● **Given data**:
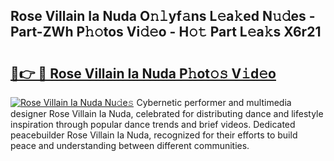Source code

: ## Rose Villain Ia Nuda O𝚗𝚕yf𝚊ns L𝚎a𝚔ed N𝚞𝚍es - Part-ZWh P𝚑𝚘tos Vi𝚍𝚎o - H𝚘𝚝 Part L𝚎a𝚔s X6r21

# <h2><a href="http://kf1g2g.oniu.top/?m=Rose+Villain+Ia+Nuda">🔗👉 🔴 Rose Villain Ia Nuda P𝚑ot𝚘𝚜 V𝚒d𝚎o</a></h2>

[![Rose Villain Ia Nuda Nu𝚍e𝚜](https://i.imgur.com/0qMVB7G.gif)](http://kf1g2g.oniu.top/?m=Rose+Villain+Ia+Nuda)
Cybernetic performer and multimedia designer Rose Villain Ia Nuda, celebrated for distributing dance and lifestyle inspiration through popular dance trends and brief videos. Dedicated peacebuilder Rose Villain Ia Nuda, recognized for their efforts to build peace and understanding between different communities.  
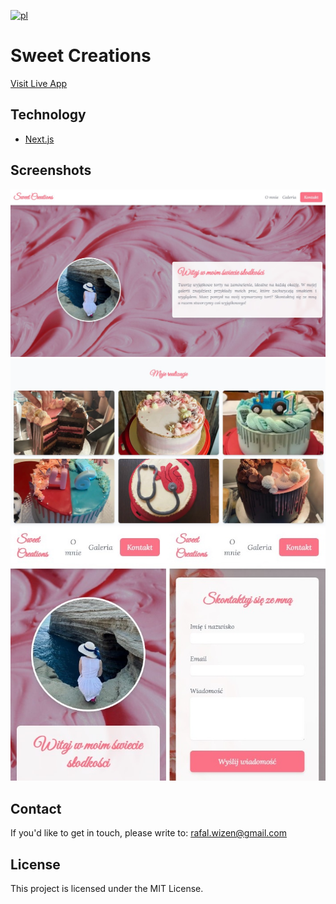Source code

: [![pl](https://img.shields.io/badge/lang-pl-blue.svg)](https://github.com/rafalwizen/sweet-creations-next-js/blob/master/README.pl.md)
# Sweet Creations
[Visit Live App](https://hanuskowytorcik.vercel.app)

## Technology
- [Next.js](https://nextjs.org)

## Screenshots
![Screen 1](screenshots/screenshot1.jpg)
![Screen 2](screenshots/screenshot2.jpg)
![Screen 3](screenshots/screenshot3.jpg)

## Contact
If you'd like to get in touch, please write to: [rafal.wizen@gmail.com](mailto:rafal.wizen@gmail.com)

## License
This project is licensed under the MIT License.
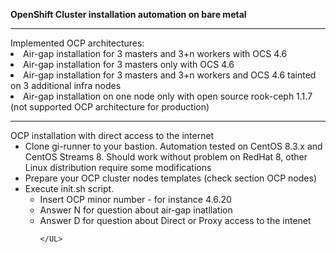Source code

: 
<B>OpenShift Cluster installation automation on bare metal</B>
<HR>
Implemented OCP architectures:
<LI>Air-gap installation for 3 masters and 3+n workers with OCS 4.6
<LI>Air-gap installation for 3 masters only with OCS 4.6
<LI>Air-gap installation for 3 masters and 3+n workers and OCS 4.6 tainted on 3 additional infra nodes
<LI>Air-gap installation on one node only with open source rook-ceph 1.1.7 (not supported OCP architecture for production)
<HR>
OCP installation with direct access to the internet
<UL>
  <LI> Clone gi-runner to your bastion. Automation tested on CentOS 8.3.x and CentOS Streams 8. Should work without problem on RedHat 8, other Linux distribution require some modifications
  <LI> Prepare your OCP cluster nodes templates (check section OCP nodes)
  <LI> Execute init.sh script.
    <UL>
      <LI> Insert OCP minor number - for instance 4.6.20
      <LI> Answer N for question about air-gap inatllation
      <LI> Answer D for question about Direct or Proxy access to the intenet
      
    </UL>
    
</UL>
...
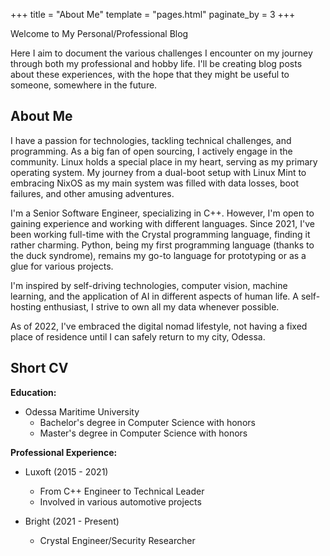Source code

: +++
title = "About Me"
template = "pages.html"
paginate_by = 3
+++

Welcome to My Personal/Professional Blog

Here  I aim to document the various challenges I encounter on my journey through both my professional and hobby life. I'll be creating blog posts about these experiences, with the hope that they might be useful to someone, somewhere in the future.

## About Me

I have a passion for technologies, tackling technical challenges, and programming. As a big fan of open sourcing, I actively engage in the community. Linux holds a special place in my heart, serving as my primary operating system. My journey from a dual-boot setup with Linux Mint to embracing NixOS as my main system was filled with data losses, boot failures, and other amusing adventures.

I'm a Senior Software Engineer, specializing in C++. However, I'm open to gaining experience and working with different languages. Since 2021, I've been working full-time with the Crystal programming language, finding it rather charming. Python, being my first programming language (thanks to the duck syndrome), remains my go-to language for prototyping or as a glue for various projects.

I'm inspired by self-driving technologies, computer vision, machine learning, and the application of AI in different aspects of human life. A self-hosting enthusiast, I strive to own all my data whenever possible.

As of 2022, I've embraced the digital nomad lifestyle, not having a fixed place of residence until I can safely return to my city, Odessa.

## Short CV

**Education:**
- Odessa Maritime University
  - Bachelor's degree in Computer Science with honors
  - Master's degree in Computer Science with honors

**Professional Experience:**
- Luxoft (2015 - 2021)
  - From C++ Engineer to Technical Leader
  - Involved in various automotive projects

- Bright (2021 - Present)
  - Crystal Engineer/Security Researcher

● **Work to be completed**: The expected answer holds each line from the listing above where the string "access" is present.

● **Output of the task**:
OCP installation with direct access to the internet
      <LI> Answer D for question about Direct or Proxy access to the intenet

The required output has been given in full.